Task
Check each line of the entries below for the word "multiple", and copy the lines that have it.
+ + + + + + +
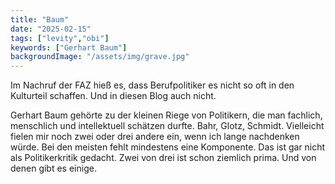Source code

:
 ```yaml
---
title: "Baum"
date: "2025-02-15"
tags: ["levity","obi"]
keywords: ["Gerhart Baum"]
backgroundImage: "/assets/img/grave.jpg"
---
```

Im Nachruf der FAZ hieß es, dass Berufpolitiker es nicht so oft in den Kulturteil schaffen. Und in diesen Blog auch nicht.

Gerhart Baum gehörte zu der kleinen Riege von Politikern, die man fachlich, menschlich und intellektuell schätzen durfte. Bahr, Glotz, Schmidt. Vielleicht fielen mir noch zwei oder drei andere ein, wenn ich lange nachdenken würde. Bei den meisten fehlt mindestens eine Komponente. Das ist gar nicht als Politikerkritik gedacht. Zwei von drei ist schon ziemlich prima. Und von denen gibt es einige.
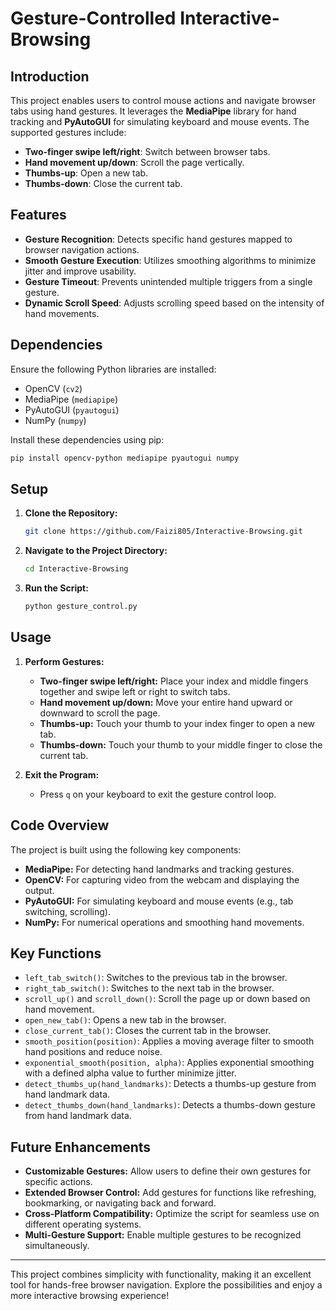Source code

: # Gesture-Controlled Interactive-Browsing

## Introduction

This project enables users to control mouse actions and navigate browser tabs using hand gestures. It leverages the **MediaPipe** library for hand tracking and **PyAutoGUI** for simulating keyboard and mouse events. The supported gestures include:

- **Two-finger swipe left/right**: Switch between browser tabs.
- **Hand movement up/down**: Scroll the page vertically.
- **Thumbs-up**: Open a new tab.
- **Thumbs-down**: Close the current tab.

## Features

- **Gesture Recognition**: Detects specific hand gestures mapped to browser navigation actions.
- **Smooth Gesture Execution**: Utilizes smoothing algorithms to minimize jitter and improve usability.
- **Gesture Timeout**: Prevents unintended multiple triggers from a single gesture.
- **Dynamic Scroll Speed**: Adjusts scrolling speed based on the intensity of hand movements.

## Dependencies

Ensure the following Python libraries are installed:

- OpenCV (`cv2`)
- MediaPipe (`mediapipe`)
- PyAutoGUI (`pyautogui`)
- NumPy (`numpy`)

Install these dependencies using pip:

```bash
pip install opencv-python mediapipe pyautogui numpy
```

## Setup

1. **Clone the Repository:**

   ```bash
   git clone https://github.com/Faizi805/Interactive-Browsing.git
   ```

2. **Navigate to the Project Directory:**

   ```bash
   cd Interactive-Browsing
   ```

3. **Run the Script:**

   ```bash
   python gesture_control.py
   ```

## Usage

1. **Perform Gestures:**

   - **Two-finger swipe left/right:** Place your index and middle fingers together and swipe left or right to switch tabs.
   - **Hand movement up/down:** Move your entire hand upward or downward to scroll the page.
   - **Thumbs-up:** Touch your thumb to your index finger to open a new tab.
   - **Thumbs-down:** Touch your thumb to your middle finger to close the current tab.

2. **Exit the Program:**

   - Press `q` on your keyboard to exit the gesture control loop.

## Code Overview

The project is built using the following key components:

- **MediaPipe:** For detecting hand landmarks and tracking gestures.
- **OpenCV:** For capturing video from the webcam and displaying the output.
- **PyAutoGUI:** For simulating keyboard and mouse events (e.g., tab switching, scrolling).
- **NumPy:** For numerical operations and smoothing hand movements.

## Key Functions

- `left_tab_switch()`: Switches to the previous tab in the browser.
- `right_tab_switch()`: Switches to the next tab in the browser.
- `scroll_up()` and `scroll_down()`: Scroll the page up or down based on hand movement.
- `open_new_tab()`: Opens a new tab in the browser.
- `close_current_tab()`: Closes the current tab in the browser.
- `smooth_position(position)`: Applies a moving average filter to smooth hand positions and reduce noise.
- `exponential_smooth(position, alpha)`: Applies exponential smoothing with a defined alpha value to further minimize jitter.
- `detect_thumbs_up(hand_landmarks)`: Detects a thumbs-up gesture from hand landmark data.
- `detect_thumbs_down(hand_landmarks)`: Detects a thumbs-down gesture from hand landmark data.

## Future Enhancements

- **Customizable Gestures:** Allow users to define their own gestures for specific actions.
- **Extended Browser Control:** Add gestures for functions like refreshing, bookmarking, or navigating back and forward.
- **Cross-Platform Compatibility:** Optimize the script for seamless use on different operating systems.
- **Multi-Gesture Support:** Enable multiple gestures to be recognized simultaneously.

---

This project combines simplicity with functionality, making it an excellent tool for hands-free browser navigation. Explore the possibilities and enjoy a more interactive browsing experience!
+ + + + + + +
Output for this exercise
- **Gesture Timeout**: Prevents unintended multiple triggers from a single gesture.
- **Multi-Gesture Support:** Enable multiple gestures to be recognized simultaneously.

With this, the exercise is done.